Skipping any pictures, give all of the records below again exactly.

(Pictures paired with source code)
BEGIN
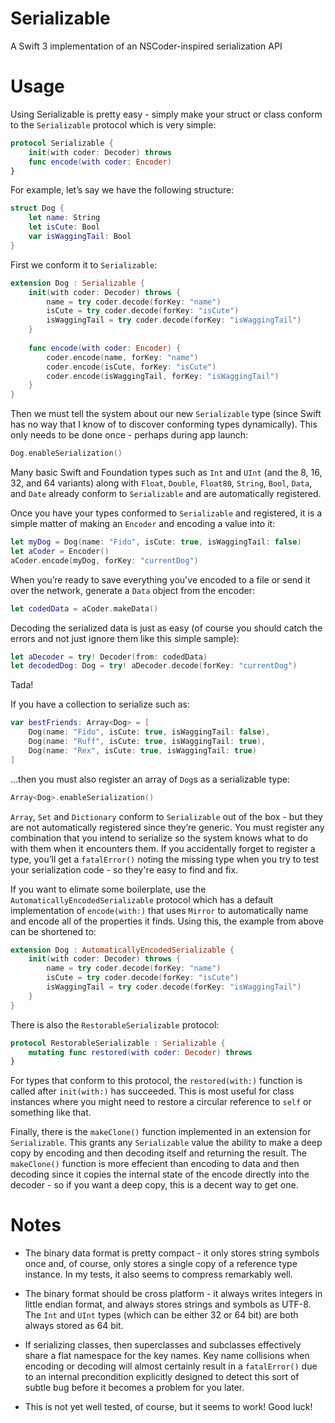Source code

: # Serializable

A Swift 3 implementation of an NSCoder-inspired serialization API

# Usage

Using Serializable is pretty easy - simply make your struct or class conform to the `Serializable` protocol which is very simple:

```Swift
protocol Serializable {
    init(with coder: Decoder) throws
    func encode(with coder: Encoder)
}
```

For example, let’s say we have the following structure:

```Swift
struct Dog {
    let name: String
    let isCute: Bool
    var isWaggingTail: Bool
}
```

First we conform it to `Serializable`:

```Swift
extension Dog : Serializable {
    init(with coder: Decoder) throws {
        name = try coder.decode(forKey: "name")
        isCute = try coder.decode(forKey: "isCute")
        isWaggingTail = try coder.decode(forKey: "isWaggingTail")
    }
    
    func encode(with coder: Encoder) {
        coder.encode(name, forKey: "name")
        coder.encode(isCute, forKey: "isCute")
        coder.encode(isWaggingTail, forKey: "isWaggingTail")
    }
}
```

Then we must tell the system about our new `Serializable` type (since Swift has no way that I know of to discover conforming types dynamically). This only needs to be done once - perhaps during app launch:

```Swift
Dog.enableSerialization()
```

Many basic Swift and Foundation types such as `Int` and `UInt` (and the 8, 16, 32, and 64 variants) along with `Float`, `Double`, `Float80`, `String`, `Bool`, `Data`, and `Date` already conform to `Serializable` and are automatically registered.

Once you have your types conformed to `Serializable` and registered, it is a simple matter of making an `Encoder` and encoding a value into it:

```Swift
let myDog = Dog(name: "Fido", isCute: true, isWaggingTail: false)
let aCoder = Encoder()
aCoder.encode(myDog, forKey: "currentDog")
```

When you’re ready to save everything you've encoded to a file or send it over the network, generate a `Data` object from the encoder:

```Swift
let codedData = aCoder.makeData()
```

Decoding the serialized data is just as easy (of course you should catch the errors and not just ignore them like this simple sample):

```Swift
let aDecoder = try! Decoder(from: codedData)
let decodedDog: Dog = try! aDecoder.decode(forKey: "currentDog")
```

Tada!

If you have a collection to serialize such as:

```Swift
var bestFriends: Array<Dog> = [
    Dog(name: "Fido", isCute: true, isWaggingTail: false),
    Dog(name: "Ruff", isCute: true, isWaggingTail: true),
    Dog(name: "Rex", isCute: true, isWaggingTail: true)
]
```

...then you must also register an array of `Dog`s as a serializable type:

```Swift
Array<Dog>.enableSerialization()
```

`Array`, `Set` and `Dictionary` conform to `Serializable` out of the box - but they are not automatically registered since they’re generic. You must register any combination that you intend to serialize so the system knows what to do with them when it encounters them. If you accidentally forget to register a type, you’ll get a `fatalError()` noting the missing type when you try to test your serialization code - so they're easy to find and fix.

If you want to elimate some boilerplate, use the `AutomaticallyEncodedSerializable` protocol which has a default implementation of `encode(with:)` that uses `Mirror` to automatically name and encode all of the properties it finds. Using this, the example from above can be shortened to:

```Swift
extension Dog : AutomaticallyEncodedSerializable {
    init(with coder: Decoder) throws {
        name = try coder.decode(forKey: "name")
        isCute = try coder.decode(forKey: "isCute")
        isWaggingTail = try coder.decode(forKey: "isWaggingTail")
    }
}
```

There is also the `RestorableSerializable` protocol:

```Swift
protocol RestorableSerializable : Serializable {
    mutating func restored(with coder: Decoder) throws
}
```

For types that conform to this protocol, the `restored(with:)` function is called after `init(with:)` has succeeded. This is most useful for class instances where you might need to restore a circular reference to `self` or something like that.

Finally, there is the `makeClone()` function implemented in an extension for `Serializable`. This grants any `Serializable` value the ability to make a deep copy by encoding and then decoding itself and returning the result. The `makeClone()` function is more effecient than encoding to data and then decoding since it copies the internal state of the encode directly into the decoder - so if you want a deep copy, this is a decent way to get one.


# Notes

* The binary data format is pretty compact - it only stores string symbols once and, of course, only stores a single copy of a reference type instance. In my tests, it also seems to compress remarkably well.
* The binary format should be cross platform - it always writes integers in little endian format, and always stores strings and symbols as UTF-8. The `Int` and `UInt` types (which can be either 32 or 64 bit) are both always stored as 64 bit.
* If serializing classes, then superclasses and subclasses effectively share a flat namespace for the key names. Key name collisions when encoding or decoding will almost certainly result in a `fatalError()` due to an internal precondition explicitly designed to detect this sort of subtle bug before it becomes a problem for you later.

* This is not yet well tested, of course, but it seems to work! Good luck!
END
# Problem solution
Source code

: # Serializable

A Swift 3 implementation of an NSCoder-inspired serialization API

# Usage

Using Serializable is pretty easy - simply make your struct or class conform to the `Serializable` protocol which is very simple:

```Swift
protocol Serializable {
    init(with coder: Decoder) throws
    func encode(with coder: Encoder)
}
```

For example, let’s say we have the following structure:

```Swift
struct Dog {
    let name: String
    let isCute: Bool
    var isWaggingTail: Bool
}
```

First we conform it to `Serializable`:

```Swift
extension Dog : Serializable {
    init(with coder: Decoder) throws {
        name = try coder.decode(forKey: "name")
        isCute = try coder.decode(forKey: "isCute")
        isWaggingTail = try coder.decode(forKey: "isWaggingTail")
    }
    
    func encode(with coder: Encoder) {
        coder.encode(name, forKey: "name")
        coder.encode(isCute, forKey: "isCute")
        coder.encode(isWaggingTail, forKey: "isWaggingTail")
    }
}
```

Then we must tell the system about our new `Serializable` type (since Swift has no way that I know of to discover conforming types dynamically). This only needs to be done once - perhaps during app launch:

```Swift
Dog.enableSerialization()
```

Many basic Swift and Foundation types such as `Int` and `UInt` (and the 8, 16, 32, and 64 variants) along with `Float`, `Double`, `Float80`, `String`, `Bool`, `Data`, and `Date` already conform to `Serializable` and are automatically registered.

Once you have your types conformed to `Serializable` and registered, it is a simple matter of making an `Encoder` and encoding a value into it:

```Swift
let myDog = Dog(name: "Fido", isCute: true, isWaggingTail: false)
let aCoder = Encoder()
aCoder.encode(myDog, forKey: "currentDog")
```

When you’re ready to save everything you've encoded to a file or send it over the network, generate a `Data` object from the encoder:

```Swift
let codedData = aCoder.makeData()
```

Decoding the serialized data is just as easy (of course you should catch the errors and not just ignore them like this simple sample):

```Swift
let aDecoder = try! Decoder(from: codedData)
let decodedDog: Dog = try! aDecoder.decode(forKey: "currentDog")
```

Tada!

If you have a collection to serialize such as:

```Swift
var bestFriends: Array<Dog> = [
    Dog(name: "Fido", isCute: true, isWaggingTail: false),
    Dog(name: "Ruff", isCute: true, isWaggingTail: true),
    Dog(name: "Rex", isCute: true, isWaggingTail: true)
]
```

...then you must also register an array of `Dog`s as a serializable type:

```Swift
Array<Dog>.enableSerialization()
```

`Array`, `Set` and `Dictionary` conform to `Serializable` out of the box - but they are not automatically registered since they’re generic. You must register any combination that you intend to serialize so the system knows what to do with them when it encounters them. If you accidentally forget to register a type, you’ll get a `fatalError()` noting the missing type when you try to test your serialization code - so they're easy to find and fix.

If you want to elimate some boilerplate, use the `AutomaticallyEncodedSerializable` protocol which has a default implementation of `encode(with:)` that uses `Mirror` to automatically name and encode all of the properties it finds. Using this, the example from above can be shortened to:

```Swift
extension Dog : AutomaticallyEncodedSerializable {
    init(with coder: Decoder) throws {
        name = try coder.decode(forKey: "name")
        isCute = try coder.decode(forKey: "isCute")
        isWaggingTail = try coder.decode(forKey: "isWaggingTail")
    }
}
```

There is also the `RestorableSerializable` protocol:

```Swift
protocol RestorableSerializable : Serializable {
    mutating func restored(with coder: Decoder) throws
}
```

For types that conform to this protocol, the `restored(with:)` function is called after `init(with:)` has succeeded. This is most useful for class instances where you might need to restore a circular reference to `self` or something like that.

Finally, there is the `makeClone()` function implemented in an extension for `Serializable`. This grants any `Serializable` value the ability to make a deep copy by encoding and then decoding itself and returning the result. The `makeClone()` function is more effecient than encoding to data and then decoding since it copies the internal state of the encode directly into the decoder - so if you want a deep copy, this is a decent way to get one.


# Notes

* The binary data format is pretty compact - it only stores string symbols once and, of course, only stores a single copy of a reference type instance. In my tests, it also seems to compress remarkably well.
* The binary format should be cross platform - it always writes integers in little endian format, and always stores strings and symbols as UTF-8. The `Int` and `UInt` types (which can be either 32 or 64 bit) are both always stored as 64 bit.
* If serializing classes, then superclasses and subclasses effectively share a flat namespace for the key names. Key name collisions when encoding or decoding will almost certainly result in a `fatalError()` due to an internal precondition explicitly designed to detect this sort of subtle bug before it becomes a problem for you later.

* This is not yet well tested, of course, but it seems to work! Good luck!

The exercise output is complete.